To continue our discussion of value-added modeling, I’d like to point readers to the recently-released 2010 Brown Center Report on American Education. The overall theme of the report is to be cognizant of the strengths and limitations of any standardized assessment—domestic or international—when interpreting the resulting scores and rankings.
In this post I will focus on part 2 of this report, which describes two different regression models used to create a type of value-added measure of each state’s education system after controlling for each state’s demographic characteristics and prior academic achievement. In simpler terms, the model considers prior NAEP scores and demographic variables, predicts how well a state “should have” done, then looks at how well the state actually did and spits out a value-added number. These numbers were then normed so a state performing exactly as predicted would net a score of zero. States doing better than predicted would have a positive score and vice versa.
The first model uses all available NAEP scores through 2009. This is as much as 19 years of data for some states—state participation in NAEP was optional until 2003. The second model only uses scores from 2003-2009, when all states had to participate. The models are equally rigorous ways of looking at state achievement data, but they have slightly different emphases. To quote from the report:
The Model 1 analysis is superior in utilizing all state achievement data collected by NAEP. It analyzes trends over a longer period of time, up to nineteen years. But it may also produce biased estimates if states that willingly began participating in NAEP in the 1990s are different in some way than states that were compelled to join the assessment in 2003—and especially if that “some way” is systematically related to achievement….
Model 2 has the virtue of placing all states on equal footing, time-wise, by limiting the analysis to 2003-2009. But that six-year period may be atypical in NAEP’s history—No Child Left Behind dominated national policy discussions—and by discarding more than half of available NAEP data (all of the data collected before 2003), the model could produce misleading estimates of longer term correlations. (p. 16)
There are some similarities in the results from the two models. Seven states—Florida, Maryland, Massachusetts, Kentucky, New Jersey, Hawaii, and Pennsylvania—and the District of Columbia appear in the top ten of both models while five states—Iowa, Nebraska, West Virginia, and Michigan—appear in the bottom of both models.
However, there are also wild swings in the ratings and rankings of many states. Five states (or 10% of the sample) rise or fall in the rankings by 25 or more places—and there are only 51 places total. Fewer than half the states are placed into the same quintile in both models.
Keep in mind the two models are qualitatively similar, using the same demographic variables and the same outcome measure.

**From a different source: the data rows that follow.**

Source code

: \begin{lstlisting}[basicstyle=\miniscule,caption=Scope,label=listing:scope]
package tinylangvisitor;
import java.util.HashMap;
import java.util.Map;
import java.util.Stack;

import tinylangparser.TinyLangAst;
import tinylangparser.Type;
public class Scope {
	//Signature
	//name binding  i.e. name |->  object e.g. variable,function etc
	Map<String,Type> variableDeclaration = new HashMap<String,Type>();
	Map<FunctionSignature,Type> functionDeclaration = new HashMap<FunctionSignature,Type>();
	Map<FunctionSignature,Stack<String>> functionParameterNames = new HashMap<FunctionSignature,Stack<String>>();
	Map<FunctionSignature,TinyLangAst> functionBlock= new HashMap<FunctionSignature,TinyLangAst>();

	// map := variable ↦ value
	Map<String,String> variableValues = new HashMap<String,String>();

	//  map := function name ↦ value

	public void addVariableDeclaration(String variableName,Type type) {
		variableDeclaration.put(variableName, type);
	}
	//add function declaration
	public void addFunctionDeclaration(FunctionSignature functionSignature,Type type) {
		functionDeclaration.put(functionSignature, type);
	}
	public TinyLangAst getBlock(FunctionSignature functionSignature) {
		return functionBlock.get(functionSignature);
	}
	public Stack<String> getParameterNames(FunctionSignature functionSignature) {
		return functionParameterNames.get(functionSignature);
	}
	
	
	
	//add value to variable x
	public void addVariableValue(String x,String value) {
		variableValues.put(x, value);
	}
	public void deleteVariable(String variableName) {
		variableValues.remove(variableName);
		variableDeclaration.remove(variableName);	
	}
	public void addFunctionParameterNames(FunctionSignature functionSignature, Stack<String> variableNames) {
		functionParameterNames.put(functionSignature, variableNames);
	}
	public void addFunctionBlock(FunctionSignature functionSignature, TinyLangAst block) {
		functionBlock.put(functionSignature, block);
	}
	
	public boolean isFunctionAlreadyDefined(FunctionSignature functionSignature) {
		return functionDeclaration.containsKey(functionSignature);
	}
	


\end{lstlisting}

The main difference is that Model 2 runs from a subset of the data for Model 1. A third model that included different measures and outcome variables could produce results that differ critically from both these models.
To further complicate things, a sharp drop in rankings from Model 1 to Model 2 can still reflect an absolute gain in student performance in that state, as can a negative value-added score. The Brown Report highlights New York as an example. Over all time, New York (which was an early adopter of the NAEP) gained an average of 0.74 NAEP scale points per year, compared to 0.65 NAEP scale points per year for the rest of the states. Over all time, New York’s gains on NAEP are greater than what the model predicted, with a value-added score of 0.58. But between 2003 and 2009, New York only gained 0.38 NAEP scale points per year, while the gains of other states held steady at 0.62. In this period, New York’s gains are less than what the model predicted, with a value-added score of -1.21. But in terms of absolute scores, New York finished better than it started, no matter which time frame you look at.
I wanted to focus on these regression models from the Brown Report because they clearly illustrate some of the problems with using value-added models for high-stakes decisions like teacher contracts and pay. While the large disparities in rankings caused by relatively small differences in the models are interesting to researchers trying to understand the underpinnings of education, they are also exactly why value-added modeling is difficult to defend as a fair and reliable method of teacher evaluation.